### [Work order]
From the listing below, pull out the lines that hold "statistic".

### [Exercise input]

※

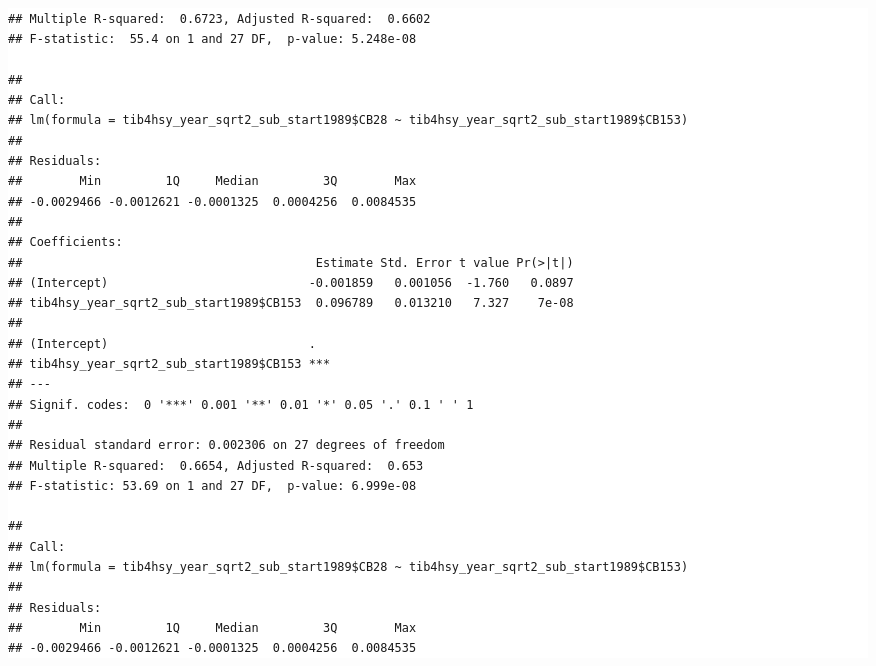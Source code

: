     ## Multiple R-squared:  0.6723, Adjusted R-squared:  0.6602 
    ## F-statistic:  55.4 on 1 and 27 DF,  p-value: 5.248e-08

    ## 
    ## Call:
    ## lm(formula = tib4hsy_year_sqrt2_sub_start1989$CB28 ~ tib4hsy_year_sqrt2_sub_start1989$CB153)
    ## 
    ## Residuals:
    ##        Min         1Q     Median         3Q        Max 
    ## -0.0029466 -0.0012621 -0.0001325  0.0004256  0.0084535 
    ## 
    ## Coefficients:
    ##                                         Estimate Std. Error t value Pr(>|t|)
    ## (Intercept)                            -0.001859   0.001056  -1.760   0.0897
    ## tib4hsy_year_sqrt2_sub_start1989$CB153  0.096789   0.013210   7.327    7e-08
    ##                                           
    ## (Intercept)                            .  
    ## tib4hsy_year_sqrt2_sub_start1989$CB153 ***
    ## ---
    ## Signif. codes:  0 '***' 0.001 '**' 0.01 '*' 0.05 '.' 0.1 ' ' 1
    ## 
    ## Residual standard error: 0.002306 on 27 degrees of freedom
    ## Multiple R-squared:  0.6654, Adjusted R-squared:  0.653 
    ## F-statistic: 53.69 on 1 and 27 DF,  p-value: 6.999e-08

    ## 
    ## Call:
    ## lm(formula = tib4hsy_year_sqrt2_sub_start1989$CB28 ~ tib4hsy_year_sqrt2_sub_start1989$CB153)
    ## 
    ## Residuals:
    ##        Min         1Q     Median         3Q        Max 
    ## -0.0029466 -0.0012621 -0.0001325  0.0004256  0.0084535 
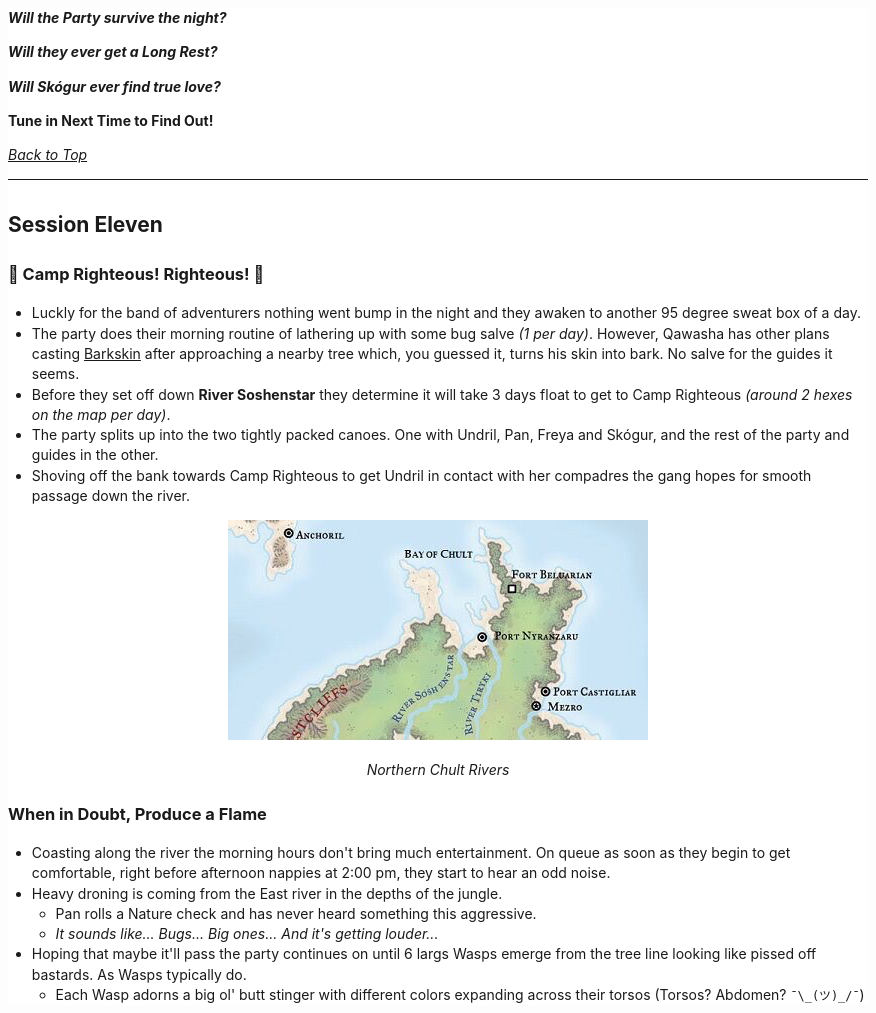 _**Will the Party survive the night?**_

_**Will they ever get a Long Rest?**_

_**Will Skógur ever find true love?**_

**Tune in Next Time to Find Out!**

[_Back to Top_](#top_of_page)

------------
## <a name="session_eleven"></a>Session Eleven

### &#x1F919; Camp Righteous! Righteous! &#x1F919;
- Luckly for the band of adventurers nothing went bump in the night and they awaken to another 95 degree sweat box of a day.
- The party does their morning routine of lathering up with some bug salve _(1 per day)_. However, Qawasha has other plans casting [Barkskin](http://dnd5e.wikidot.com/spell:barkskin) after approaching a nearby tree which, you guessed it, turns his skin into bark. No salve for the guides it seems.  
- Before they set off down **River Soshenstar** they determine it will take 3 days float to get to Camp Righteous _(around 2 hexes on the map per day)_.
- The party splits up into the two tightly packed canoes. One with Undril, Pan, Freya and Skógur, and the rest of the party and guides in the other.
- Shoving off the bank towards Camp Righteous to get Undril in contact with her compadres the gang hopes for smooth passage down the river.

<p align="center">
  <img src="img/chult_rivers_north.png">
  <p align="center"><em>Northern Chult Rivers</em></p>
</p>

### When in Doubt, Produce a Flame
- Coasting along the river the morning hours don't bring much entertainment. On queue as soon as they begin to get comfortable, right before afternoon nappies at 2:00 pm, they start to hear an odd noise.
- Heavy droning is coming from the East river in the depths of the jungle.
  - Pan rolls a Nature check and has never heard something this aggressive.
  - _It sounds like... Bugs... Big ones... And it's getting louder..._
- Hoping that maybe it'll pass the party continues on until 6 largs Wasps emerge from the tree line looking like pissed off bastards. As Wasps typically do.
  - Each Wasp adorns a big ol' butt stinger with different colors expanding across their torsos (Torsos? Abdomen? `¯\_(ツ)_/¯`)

※

### [Response area]
    ## F-statistic:  55.4 on 1 and 27 DF,  p-value: 5.248e-08
    ## F-statistic: 53.69 on 1 and 27 DF,  p-value: 6.999e-08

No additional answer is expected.